Mr. Hook becomes ludicrous when he tries to deny the crucial importance of wealth in elections and in control of the media. When he says, "The voice and votes of Main Street still count for more in a democratic polity than those of Wall Street," I wonder where he has been. If Main Street counts more than Wall Street, how come congressional cutbacks in social programs in 1981-82 brought the number of people officially defined as poor to its highest level since 1965 -- 25.3 million -- while at the same time eight thousand millionaires saved a billion dollars in lowered taxes? And how can we account for this news item of October 16, 1984, in the New York Times: "Five of the nation's top dozen military contractors earned profits in the years 1981, 1982, and 1983, but paid no Federal income taxes." Can you name five schoolteachers or five social workers who paid no federal income taxes?

What of the system of justice -- has it not always favored Wall Street over Main Street? Compare the punishment given to corporation executives found guilty of robbing billions from consumers by price-fixing with the punishment given to auto thieves and house burglars.
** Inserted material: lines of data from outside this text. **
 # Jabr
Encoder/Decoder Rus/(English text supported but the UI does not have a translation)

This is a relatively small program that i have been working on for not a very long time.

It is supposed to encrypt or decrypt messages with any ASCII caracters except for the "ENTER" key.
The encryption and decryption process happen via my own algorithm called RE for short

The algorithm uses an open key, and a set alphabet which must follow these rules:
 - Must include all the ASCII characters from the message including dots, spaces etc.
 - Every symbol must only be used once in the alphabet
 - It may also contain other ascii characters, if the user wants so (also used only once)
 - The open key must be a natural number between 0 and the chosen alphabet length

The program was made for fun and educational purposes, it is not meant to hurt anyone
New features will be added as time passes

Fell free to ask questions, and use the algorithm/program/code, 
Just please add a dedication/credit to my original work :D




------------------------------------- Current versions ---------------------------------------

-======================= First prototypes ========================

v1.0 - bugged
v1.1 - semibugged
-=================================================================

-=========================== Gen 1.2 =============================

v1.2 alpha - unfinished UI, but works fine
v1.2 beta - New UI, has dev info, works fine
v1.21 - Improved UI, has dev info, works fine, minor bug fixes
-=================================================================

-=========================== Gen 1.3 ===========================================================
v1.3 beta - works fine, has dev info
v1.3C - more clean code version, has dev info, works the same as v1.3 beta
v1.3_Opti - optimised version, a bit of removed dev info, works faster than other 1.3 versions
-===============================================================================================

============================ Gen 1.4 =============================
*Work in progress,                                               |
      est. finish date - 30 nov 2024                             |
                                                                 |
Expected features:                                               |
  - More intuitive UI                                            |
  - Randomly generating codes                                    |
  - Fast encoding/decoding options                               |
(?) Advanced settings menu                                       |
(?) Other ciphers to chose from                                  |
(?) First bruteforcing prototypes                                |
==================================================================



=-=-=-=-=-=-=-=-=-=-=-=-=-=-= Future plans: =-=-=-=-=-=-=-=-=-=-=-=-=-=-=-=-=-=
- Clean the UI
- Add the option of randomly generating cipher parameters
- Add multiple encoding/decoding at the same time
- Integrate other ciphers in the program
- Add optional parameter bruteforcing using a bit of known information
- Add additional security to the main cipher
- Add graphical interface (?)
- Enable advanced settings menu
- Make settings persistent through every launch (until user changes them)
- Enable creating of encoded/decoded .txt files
Money talks loudly in this "democratic polity." But, Mr. Hook says, in an absurd defense of the control of the media, you don't have to listen! No, the mother needing medical aid doesn't have to listen, but whether her children live or die may result from the fact that the rich dominate the media, control the elections, and get legislation passed which hurts the poor. A Boston Globe dispatch, May 24, 1984:

Infant mortality, which had been declining steadily in Boston and other cities in the 1970s, shot up suddenly after the Reagan Administration reduced grants for health care for mothers and children and cut back sharply on Medicaid eligibility among poor women and children in 1981, according to new research.

5. As for "the global dimension of democracy," Mr. Hook's simple view of the world as divided between "free society" and "totalitarian agression" suggests he is still living back in the heroic battles of World War II. We are now in the nuclear age, and that neat division into "free" and "totalitarian" is both factually wrong and dangerous. Yes, the United States is relatively free society, and the Soviet Union is a shameful corruption of Marx's dreams of freedom. But the United States has established or supported some of the most brutal totalitarian states in the world: Chile, South Africa, El Salvador, Guatemala, South Korea, the Philippines. Yes, the Soviet Union has committed cruel acts of aggression in Hungary, Czechoslovakia, and especially Afghanistan. But the United States has also, whether by the military of the CIA, committed aggression in Iran, Guatemala, Cuba, and the Dominican Republic, and especially in Vietnam, Laos, and Cambodia.

You cannot draw a line across the globe, as Mr. Hook does, to find good on one side and evil on the other. We get a sense of Mr. Hook's refusal to face the complexities of evil when he passes off the horror of the American invasion of Southeast Asia, which left a million dead, with: "The prudence of American intervention in Vietnam may be debatable." One can hear Mr. Hook's intellectual counterparts in the Soviet Union saying about the invasion of Afghanistan: "Our prudence . . . may be debatable." Such moral blindness will have to be overcome if there is to be movement toward real democracy in the United States, and toward real socialism in the Soviet Union. It is the fanaticism on both sides, justifying war "to defend freedom," or "to defend socialism," or simply, vaguely, "national security," that may yet kill us all. That will leave the issue of "how democratic we are" for archeologists of a future era.